Shipping activity, measured in ton miles, is set for its second-highest annual increase on record due to geopolitical disruptions in the Middle East and Europe, reports Clarksons Research, a leading shipbroker unit. The marker, which calculates the volume of cargo transported by the distance it sails, is projected to rise by 5.1% compared to 2023, equating to 3.2 trillion ton miles.

Rerouting Around the Red Sea

This surge is largely due to vessels having to reroute their usual paths thousands of miles around the horn of Africa to avoid the Red Sea and Gulf of Aden. These areas have become hotspots for attacks by Yemen’s Houthi rebels on ships, with the intensity of these incidents escalating in recent weeks following the successful sinking of a vessel using a sea drone.

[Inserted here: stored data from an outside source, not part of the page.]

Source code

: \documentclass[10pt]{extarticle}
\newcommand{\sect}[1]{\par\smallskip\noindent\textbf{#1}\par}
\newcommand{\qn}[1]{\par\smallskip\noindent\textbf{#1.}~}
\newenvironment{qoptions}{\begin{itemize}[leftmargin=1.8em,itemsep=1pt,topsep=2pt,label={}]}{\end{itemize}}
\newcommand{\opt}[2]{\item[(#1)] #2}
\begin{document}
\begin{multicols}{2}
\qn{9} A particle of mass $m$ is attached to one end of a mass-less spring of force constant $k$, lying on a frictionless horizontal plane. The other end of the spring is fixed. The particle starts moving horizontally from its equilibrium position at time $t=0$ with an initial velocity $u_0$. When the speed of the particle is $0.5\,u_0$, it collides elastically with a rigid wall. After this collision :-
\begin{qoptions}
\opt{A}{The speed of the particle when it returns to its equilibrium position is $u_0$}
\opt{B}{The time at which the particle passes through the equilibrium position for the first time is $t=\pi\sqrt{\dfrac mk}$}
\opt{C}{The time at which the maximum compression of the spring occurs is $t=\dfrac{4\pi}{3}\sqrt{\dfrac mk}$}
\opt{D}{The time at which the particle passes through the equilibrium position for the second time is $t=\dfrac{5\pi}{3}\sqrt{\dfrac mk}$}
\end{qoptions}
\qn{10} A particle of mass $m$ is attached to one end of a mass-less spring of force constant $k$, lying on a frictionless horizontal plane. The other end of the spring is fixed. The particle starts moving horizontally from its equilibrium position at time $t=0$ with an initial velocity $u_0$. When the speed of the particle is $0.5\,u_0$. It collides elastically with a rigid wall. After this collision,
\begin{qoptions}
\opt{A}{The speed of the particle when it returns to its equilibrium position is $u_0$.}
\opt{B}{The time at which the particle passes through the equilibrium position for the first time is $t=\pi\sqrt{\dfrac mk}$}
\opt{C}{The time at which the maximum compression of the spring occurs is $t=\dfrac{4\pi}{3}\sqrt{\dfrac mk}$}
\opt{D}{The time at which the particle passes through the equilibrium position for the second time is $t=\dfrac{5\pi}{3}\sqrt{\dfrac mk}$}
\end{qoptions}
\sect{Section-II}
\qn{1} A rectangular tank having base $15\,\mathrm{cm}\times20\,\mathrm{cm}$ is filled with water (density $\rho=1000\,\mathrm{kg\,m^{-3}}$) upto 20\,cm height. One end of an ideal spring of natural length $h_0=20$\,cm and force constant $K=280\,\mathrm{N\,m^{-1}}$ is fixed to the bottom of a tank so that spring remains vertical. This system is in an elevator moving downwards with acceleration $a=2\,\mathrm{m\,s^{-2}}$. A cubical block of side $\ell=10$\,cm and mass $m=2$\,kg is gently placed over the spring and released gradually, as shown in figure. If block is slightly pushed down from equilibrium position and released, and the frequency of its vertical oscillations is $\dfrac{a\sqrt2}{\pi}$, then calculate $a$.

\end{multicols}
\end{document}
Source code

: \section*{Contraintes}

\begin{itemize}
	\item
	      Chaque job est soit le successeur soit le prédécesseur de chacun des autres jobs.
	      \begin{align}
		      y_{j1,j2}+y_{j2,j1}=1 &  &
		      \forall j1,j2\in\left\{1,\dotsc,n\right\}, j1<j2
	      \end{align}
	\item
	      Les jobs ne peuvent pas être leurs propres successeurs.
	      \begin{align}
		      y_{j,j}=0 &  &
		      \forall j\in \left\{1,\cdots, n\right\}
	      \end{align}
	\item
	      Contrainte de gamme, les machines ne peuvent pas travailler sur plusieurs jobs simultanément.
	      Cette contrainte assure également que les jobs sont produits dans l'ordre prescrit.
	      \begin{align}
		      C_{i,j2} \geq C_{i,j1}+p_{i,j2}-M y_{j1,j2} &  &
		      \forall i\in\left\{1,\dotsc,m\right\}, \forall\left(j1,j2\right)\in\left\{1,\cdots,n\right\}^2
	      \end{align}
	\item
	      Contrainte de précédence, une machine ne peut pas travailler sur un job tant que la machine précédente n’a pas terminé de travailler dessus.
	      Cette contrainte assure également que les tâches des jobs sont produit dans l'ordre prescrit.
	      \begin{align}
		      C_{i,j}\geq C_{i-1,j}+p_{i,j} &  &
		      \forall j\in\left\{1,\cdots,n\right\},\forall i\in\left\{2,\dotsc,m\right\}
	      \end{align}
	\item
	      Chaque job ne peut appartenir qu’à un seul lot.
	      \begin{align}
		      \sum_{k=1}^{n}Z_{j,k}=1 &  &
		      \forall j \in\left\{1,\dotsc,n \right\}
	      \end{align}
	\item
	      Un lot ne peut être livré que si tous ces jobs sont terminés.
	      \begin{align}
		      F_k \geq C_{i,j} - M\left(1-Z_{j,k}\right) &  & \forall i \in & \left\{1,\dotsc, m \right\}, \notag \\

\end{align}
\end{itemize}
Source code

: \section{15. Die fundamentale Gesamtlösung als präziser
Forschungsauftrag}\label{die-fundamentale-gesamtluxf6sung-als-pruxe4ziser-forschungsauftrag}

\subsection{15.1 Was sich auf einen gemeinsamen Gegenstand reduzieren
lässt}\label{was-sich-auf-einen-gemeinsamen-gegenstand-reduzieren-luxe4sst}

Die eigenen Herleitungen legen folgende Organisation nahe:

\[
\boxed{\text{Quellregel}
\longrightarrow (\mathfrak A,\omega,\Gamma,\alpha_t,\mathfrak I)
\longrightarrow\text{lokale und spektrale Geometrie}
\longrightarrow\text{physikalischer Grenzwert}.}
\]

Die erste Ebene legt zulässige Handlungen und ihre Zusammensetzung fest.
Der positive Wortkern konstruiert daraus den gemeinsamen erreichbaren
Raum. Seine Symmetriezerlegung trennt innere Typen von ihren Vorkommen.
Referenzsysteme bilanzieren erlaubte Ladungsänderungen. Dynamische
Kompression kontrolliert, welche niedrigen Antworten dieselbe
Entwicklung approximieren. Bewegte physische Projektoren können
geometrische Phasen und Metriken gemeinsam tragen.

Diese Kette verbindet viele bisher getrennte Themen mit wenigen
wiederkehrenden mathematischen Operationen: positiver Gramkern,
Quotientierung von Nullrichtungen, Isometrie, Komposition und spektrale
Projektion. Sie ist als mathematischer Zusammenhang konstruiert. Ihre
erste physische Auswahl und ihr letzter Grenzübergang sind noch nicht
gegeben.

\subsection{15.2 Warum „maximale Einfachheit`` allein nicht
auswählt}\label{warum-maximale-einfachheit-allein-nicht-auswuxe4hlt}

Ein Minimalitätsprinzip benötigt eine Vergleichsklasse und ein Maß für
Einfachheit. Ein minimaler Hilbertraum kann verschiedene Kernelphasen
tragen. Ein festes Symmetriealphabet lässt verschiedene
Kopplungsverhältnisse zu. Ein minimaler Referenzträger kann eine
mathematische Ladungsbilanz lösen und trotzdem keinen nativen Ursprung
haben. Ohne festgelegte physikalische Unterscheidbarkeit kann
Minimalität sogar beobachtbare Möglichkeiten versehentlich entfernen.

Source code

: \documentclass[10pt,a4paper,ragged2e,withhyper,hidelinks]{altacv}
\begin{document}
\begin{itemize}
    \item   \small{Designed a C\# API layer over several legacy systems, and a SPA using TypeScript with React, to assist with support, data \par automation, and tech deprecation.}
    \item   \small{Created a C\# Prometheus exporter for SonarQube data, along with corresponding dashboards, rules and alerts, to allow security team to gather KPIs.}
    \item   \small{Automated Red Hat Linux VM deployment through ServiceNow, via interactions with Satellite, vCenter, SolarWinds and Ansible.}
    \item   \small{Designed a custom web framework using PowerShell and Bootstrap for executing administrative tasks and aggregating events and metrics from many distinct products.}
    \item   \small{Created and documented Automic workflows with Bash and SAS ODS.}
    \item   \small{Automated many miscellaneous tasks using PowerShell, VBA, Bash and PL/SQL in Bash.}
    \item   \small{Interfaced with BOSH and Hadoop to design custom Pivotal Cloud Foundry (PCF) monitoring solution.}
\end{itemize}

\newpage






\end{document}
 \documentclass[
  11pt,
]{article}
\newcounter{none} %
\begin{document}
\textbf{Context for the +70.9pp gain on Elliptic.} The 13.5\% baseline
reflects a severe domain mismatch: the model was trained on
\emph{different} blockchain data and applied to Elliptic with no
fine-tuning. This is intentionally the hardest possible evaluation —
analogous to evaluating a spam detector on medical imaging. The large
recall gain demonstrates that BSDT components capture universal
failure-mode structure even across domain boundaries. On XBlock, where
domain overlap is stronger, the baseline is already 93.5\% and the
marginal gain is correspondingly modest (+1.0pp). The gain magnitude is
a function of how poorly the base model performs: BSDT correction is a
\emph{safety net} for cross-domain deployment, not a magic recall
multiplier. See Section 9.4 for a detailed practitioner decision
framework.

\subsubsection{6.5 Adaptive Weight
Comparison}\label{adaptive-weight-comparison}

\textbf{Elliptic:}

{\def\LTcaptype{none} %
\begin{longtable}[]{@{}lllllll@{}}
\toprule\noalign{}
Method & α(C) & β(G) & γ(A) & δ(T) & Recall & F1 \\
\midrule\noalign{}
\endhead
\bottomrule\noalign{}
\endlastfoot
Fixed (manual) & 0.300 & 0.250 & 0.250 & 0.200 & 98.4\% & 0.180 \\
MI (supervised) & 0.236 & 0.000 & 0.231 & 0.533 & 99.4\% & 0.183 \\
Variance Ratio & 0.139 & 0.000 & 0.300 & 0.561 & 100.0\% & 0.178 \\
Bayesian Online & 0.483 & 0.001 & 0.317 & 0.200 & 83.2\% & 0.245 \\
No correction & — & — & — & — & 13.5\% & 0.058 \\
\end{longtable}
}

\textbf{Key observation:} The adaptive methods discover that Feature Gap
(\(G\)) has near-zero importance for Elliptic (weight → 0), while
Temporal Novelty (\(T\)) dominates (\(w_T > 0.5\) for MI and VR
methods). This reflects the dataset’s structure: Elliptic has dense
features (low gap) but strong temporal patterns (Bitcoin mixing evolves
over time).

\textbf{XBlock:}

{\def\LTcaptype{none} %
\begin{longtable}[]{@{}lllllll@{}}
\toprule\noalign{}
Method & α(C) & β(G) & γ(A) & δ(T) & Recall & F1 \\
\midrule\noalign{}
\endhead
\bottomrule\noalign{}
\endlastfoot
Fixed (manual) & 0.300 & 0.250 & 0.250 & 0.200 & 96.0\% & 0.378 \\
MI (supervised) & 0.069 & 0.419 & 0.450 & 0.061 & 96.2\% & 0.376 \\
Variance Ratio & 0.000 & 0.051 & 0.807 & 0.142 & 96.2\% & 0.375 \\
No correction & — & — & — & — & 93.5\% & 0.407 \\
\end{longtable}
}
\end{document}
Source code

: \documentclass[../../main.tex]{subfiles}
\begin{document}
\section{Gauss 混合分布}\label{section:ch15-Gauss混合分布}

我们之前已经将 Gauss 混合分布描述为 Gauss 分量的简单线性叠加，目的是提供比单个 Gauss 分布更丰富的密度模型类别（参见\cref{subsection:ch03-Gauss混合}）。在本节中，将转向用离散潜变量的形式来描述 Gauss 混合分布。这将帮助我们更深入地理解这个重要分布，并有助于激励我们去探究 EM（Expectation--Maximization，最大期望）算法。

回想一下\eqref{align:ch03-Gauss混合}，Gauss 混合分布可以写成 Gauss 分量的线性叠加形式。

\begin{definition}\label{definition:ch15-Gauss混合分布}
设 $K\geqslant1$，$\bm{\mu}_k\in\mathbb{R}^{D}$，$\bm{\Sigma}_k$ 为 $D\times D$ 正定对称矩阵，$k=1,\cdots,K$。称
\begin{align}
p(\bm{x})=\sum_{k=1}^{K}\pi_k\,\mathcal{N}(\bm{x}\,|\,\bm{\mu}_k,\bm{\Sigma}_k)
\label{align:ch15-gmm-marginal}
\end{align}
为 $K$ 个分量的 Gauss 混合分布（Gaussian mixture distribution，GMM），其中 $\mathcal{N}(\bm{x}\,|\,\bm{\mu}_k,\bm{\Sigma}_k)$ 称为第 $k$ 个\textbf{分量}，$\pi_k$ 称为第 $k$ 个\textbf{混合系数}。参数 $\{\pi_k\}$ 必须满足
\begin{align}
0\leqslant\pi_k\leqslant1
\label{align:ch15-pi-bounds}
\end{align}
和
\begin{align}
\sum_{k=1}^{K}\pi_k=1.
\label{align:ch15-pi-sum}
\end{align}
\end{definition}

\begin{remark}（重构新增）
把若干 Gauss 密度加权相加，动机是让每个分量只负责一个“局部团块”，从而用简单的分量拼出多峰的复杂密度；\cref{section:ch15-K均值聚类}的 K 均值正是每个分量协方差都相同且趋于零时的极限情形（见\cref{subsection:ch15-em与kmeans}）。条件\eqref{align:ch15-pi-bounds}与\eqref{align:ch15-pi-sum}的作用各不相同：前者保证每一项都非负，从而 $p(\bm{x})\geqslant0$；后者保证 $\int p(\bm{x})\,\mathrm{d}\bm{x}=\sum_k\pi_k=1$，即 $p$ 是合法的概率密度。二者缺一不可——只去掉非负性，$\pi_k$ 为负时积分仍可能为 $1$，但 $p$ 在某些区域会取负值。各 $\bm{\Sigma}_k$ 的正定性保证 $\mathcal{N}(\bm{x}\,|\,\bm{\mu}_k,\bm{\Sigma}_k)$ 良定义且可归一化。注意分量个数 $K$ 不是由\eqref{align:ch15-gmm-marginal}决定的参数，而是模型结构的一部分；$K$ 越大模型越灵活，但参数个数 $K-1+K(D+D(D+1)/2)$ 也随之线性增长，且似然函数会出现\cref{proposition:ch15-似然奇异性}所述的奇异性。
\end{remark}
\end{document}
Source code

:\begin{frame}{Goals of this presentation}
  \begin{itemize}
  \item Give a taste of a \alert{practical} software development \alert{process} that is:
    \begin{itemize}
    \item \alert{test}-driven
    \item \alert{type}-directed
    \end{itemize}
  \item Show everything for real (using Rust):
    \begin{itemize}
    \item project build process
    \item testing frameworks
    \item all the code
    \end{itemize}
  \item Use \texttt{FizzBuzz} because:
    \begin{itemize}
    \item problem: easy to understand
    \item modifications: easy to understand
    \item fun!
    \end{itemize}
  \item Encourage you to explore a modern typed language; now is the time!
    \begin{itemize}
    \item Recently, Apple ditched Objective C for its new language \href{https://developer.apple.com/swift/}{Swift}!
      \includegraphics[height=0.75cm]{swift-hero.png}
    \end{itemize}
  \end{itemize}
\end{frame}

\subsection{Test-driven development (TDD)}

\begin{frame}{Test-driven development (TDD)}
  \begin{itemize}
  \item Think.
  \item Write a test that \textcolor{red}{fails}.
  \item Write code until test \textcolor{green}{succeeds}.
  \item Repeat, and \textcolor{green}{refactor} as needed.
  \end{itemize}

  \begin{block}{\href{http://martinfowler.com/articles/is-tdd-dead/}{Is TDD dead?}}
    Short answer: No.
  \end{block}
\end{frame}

The Environmental and Trade Implications

The extended distances are likely to hinder global efforts to reduce carbon emissions. However, an “encouraging start to the year” in trade volumes is also contributing to the increase in ton miles, indicating that the rise is not solely due to longer journeys, according to Clarkson analyst Trevor Crowe.

Container Shipping Takes the Brunt

The impact of the Red Sea disruption on ton miles has been most acutely felt in container shipping, with approximately 690 ships currently navigating around the Cape of Good Hope. As a result, average seaborne trade hauls are expected to increase by 2.8% this year, compared to a 1.8% rise the previous year.